I tried Joe's suggestion!! We'll see if it works!


----------



## NewMom328 (Apr 15, 2005)

good call on the names...NewMom328 = Lori


----------



## Tyler's Sis (Feb 27, 2005)

alexis-tyler's sis!

can you remember all of the names?


----------



## miko's mommy (Feb 8, 2005)

The original post was from 2003. How did it come up?


----------



## Lori_G (May 5, 2005)

Okay, if you insist..........Lori_G here..........Just call me Lori_G.


----------



## Sylphide and Shrek's Mom (Dec 4, 2004)

My concern about using names is the privacy issue. Didn't we recently have a member who had to change her logon name because of internet stalking?

This is also why I generally don't post to the types of postings that ask for details about our personal and professional lives. I like to keep my professional life, well, professional and my private life, well, private.

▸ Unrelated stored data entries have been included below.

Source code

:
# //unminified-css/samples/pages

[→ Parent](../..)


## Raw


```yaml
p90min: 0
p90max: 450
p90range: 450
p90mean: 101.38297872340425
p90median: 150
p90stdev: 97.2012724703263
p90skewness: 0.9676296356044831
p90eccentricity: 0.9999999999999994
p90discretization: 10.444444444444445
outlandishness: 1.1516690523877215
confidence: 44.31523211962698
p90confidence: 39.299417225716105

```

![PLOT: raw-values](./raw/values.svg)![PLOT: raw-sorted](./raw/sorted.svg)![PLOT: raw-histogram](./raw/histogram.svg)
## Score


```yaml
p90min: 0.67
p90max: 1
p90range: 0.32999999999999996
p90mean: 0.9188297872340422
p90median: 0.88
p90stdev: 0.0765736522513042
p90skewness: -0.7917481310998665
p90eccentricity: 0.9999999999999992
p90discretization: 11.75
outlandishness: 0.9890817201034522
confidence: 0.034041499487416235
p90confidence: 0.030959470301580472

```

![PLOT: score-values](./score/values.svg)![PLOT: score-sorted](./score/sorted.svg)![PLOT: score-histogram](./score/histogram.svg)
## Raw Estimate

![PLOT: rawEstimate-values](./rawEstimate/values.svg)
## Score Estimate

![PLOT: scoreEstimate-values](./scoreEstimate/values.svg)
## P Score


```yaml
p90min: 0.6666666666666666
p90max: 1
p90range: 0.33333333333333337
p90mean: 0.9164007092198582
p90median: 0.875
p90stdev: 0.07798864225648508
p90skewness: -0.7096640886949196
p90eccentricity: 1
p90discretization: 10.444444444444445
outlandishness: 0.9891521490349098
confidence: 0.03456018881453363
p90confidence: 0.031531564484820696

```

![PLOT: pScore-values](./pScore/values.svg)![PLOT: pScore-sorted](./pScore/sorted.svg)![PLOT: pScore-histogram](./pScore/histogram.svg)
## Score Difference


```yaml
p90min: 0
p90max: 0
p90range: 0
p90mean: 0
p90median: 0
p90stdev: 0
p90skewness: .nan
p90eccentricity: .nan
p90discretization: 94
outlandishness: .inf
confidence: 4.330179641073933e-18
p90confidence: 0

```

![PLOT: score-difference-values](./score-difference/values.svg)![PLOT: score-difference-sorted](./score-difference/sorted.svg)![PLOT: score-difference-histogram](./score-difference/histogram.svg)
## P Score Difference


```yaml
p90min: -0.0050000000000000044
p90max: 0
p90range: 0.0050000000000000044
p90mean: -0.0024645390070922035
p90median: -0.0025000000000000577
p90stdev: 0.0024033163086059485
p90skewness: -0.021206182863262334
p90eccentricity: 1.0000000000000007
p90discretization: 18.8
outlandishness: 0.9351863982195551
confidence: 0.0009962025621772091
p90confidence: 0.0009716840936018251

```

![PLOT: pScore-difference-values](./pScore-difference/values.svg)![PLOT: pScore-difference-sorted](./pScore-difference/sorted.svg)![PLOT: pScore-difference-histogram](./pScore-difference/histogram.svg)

I teach at the university level on privacy, technology, security, including dataveillance and data collection systems. If you knew just how much about your life can be compiled about you, and either stolen or sold, you would probably be cautious about what you reveal online. Our conversations aren't just available to forum lurkers. Everything we write can be collected, compiled, and mined, by intelligent agents and systems crawling the web for this purpose.


----------



## Carol Ann (Dec 5, 2004)

> _Originally posted by SylphidesMom_@May 13 2005, 06:03 PM
> *My concern about using names is the privacy issue.  Didn't we recently have a member who had to change her logon name because of internet stalking?
> 
> This is also why I generally don't post to the types of postings that ask for details about our personal and professional lives.  I like to keep my professional life, well, professional and my private life, well, private.
> ...


[/QUOTE]

Alrighty then! My name is Miranda, and I am an astronaut working out of a high tech government agency in Houston, Texas that shall go unnamed. I mess with nanophysics and the kazoo as hobbies, but when pressed, I will sometimes whittle away the time practicing piano concertos at Carnegie Hall.


----------



## puppylucy (Jan 8, 2005)

okokok, i gotta ask.. 

your name isn't really miranda, right?!


----------



## rubyjeansmom (Jan 6, 2005)

> _Originally posted by Joe_@Sep 29 2003, 03:05 PM
> *hello, my name is Joe and i'm....oops, wrong meeting
> <div align="right">index.php?act=findpost&pid=632*


[/QUOTE]


----------



## doctorcathy (May 17, 2004)

this is a great thread! its sooo hard learning everyones name. i agree that you should have a name (or a fake name) in your signature....if its not in your screen name.











im cathy!!


----------



## miko's mommy (Feb 8, 2005)

> _Originally posted by SylphidesMom_@May 13 2005, 07:03 PM
> *I teach at the university level on privacy, technology, security, including dataveillance and data collection systems.  If you knew just how much about your life can be compiled about you, and either stolen or sold, you would probably be cautious about what you reveal online.  Our conversations aren't just available to forum lurkers.  Everything we write can be collected, compiled, and mined, by intelligent agents and systems crawling the web for this purpose.
> <div align="right">index.php?act=findpost&pid=62257*


[/QUOTE]

Is this really true? I am somewhat concerned about privacy issues but I thought I was just being paranoid. I have posted personal details about where I go to school, live, etc but I figured this can be found on the web anyways. When I google my name, I find an article from my school's newspapers that even reveals the details about what I am doing this year! However, privacy/security is definitely a concern.


----------



## Sylphide and Shrek's Mom (Dec 4, 2004)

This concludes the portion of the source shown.